Segunda formação discute as características da mobilidade a pé

No último sábado, dia 20 de fevereiro, dezenas de pessoas participaram do segundo módulo das Formações em Mobilidade a Pé, uma parceria da Cidadeapé  com a ANTP – Associação Nacional de Transportes Públicos. Meli Malatesta, arquiteta e urbanista especializada em mobilidade ativa, foi a responsável pelo conteúdo da formação.

Na parte da manhã, os participantes aprenderam sobre as principais características da Mobilidade a Pé e elementos da sua infraestrutura. Esses conhecimentos ajudam a compreender, por exemplo, que não se pode planejar a estrutura para pessoas que caminham como se elas fossem “mini-carros”. Além disso, a discussão sobre o que deve compor a infraestrutura mostrou por que não basta investir em calçadas adequadas para garantir conforto e segurança aos pedestres.

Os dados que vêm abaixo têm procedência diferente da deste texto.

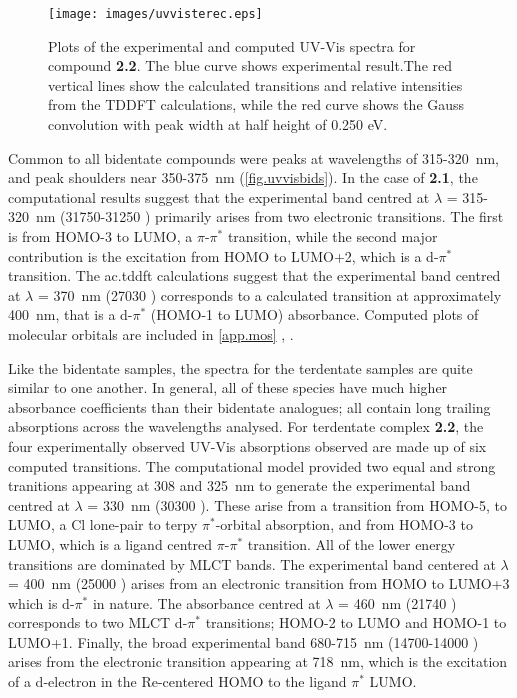 \begin{figure}[!htb]
 \centering
  \texttt{[image: images/uvvisterec.eps]}
 \caption[Plots of the experimental and computed UV-Vis spectra for compound \textbf{2.2}]{Plots of the experimental and computed UV-Vis spectra for compound \textbf{2.2}.  The blue curve shows experimental result.The red vertical lines show the calculated transitions and relative intensities from the TDDFT calculations, while the red curve shows the Gauss convolution with peak width at half height of 0.250 eV.}
 \label{fig.uvvisterec}
\end{figure}

Common to all bidentate compounds were peaks at wavelengths of 315-320~nm, and peak shoulders near 350-375~nm (\autoref{fig.uvvisbids}). In the case of \textbf{2.1}, the computational results suggest that the experimental band centred at $\lambda$ = 315-320~nm (31750-31250 ) primarily arises from two electronic transitions. The first is from HOMO-3 to LUMO, a $\pi$-$\pi^\ast$ transition, while the second major contribution is the excitation from HOMO to LUMO+2, which is a d-$\pi^\ast$ transition. The \gls{ac.tddft} calculations suggest that the experimental band centred at $\lambda$ = 370~nm (27030 ) corresponds to a calculated transition at approximately 400~nm, that is a d-$\pi^\ast$ (HOMO-1 to LUMO) absorbance. Computed plots of molecular orbitals are included in \autoref{app.mos} , .

Like the bidentate samples, the spectra for the terdentate samples are quite similar to one another. In general, all of these species have much higher absorbance coefficients than their bidentate analogues; all contain long trailing absorptions across the wavelengths analysed. For terdentate complex \textbf{2.2}, the four experimentally observed UV-Vis absorptions observed are made up of six computed transitions. The computational model provided two equal and strong tranitions appearing at 308 and 325~nm to generate the experimental band centred at $\lambda$ = 330~nm (30300 ). These arise from a transition from HOMO-5, to LUMO, a Cl lone-pair to terpy $\pi^\ast$-orbital absorption, and from HOMO-3 to LUMO, which is a ligand centred $\pi$-$\pi^\ast$ transition. All of the lower energy transitions are dominated by MLCT bands. The experimental band centered at $\lambda$ = 400~nm (25000 ) arises from an electronic transition from HOMO to LUMO+3 which is d-$\pi^\ast$ in nature. The absorbance centred at $\lambda$ = 460~nm (21740 ) corresponds to two MLCT d-$\pi^\ast$ transitions; HOMO-2 to LUMO and HOMO-1 to LUMO+1. Finally, the broad experimental band 680-715~nm (14700-14000 ) arises from the electronic transition appearing at 718~nm, which is the excitation of a d-electron in the Re-centered HOMO to the ligand $\pi^\ast$ LUMO.

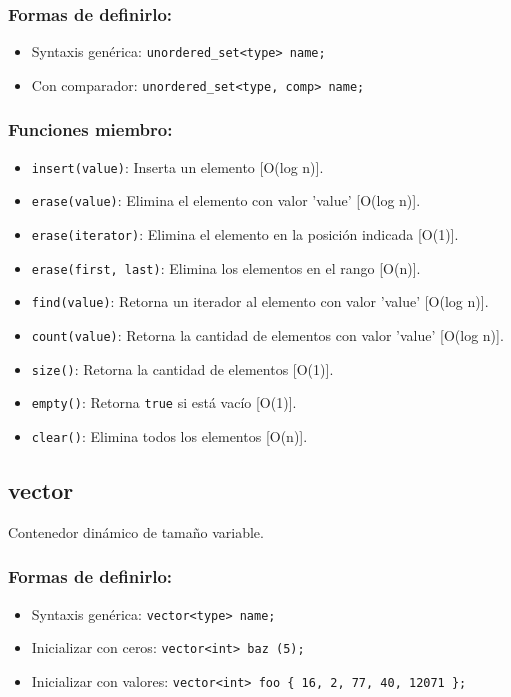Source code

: \subsubsection{Formas de definirlo:}
\begin{itemize}
  \item Syntaxis genérica: \texttt{unordered\_set<type> name;}
  \item Con comparador: \texttt{unordered\_set<type, comp> name;}
\end{itemize}

\subsubsection{Funciones miembro:}
\begin{itemize}
  \item \texttt{insert(value)}: Inserta un elemento [O(log n)]. 
  \item \texttt{erase(value)}: Elimina el elemento con valor 'value' [O(log n)].
  \item \texttt{erase(iterator)}: Elimina el elemento en la posición indicada [O(1)].
  \item \texttt{erase(first, last)}: Elimina los elementos en el rango [O(n)].
  \item \texttt{find(value)}: Retorna un iterador al elemento con valor 'value' [O(log n)]. 
  \item \texttt{count(value)}: Retorna la cantidad de elementos con valor 'value' [O(log n)]. 
  \item \texttt{size()}: Retorna la cantidad de elementos [O(1)]. 
  \item \texttt{empty()}: Retorna \texttt{true} si está vacío [O(1)]. 
  \item \texttt{clear()}: Elimina todos los elementos [O(n)]. 
\end{itemize}

\subsection{vector}
\label{subsec:std_vector}
Contenedor dinámico de tamaño variable.

\subsubsection{Formas de definirlo:}
\begin{itemize}
  \item Syntaxis genérica: \texttt{vector<type> name;}
  \item Inicializar con ceros: \texttt{vector<int> baz (5);}
  \item Inicializar con valores: \texttt{vector<int> foo \{ 16, 2, 77, 40, 12071 \};}
\end{itemize}


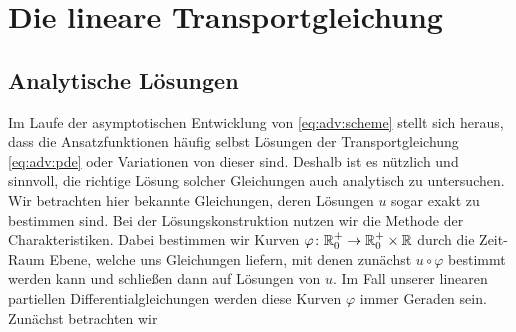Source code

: 
\section{Die lineare Transportgleichung}
\subsection{Analytische Lösungen}
\label{appendix:loesungen}
Im Laufe der asymptotischen Entwicklung von \eqref{eq:adv:scheme} stellt sich heraus, dass die Ansatzfunktionen häufig selbst Lösungen der Transportgleichung \eqref{eq:adv:pde} oder Variationen von dieser sind.
Deshalb ist es nützlich und sinnvoll, die richtige Lösung solcher Gleichungen auch analytisch zu untersuchen.
Wir betrachten hier bekannte Gleichungen, deren Lösungen $u$ sogar exakt zu bestimmen sind.
Bei der Lösungskonstruktion nutzen wir die Methode der Charakteristiken.
Dabei bestimmen wir Kurven $\varphi\colon \mathbb R^+_0 \to \mathbb R^+_0 \times \mathbb R$ durch die Zeit-Raum Ebene, welche uns Gleichungen liefern, mit denen zunächst $u \circ \varphi$ bestimmt werden kann und schließen dann auf Lösungen von $u$.
Im Fall unserer linearen partiellen Differentialgleichungen werden diese Kurven $\varphi$ immer Geraden sein.
Zunächst betrachten wir

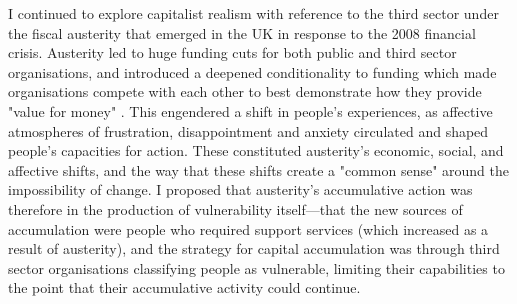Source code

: I continued to explore capitalist realism with reference to the third sector under the fiscal austerity that emerged in the UK in response to the 2008 financial crisis. Austerity led to huge funding cuts for both public and third sector organisations, and introduced a deepened conditionality to funding  which made organisations compete with each other to best demonstrate how they provide "value for money" \citep{clifford_charitable_2017, jones_uneven_2016, clayton_distancing_2016}. This engendered a shift in people's experiences, as affective atmospheres of frustration, disappointment and anxiety circulated \citep{hitchen_living_2016} and shaped people's capacities for action. These constituted austerity's economic, social, and affective shifts, and the way that these shifts create a "common sense" around the impossibility of change. I proposed that austerity's accumulative action was therefore in the production of vulnerability itself—that the new sources of accumulation were people who required support services  (which increased as a result of austerity), and the strategy for capital accumulation was through third sector organisations classifying people as vulnerable, limiting their capabilities to the point that their accumulative activity could continue.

A infraestrutura deve ser pensada como uma rede, que inclui travessias, acessos aos imóveis, mobiliário urbano, arborização, entre outros.

Mas é claro que as calçadas não ficaram de fora das discussões. Como deveria ser a calçada ideal e quem é responsável por elas? É possível garantir calçadas contínuas e sem degraus em regiões com muito aclive? Estas e outras respostas também estão em posts do nosso blog, notadamente na ação premiada que transformou as calçadas da Vila Pompeia, em São Paulo.

Já durante a tarde, os participantes saíram às ruas do entorno para aplicar os conceitos aprendidos. Meli ensinou brevemente três diferentes metodologias de análise que permitem diagnosticar os principais problemas que o desenho urbano oferece à caminhabilidade. Observar as ruas com um olhar crítico “de pedestre” foi uma experiência inédita para muitos dos participantes. Ao fim, os três grupos apresentaram os resultados de suas análises e sugeriram possíveis intervenções, simulando uma solicitação direta à Prefeitura.

Além de aproximar mais pessoas dos principais conceitos sobre Mobilidade a Pé, a formação também tem como missão empoderar cidadãs e cidadãos na luta por uma cidade mais caminhável. A partir dos conhecimentos trocados nas formações, esperamos que os participantes não só se interessem por participar ativamente dos diversos movimentos em defesa da mobilidade ativa*, mas também iniciem microrrevoluções nos seus bairros, levando à Prefeitura e donos de lotes demandas por mudanças que beneficiem a todas as pessoas que por ali caminhem.

Agradecemos a presença de todas e todos, o apoio da CT Mobilidade a Pé e Acessibilidade da ANTP, a disposição da sempre ativa Meli em compartilhar seus vastos conhecimentos, a ajuda do pessoal da Carona a Pé,  e o Colégio Equipe pelo espaço e equipamentos oferecidos. Nos vemos no próximo módulo, focado na legislação sobre pedestres, que acontece em 12 de março!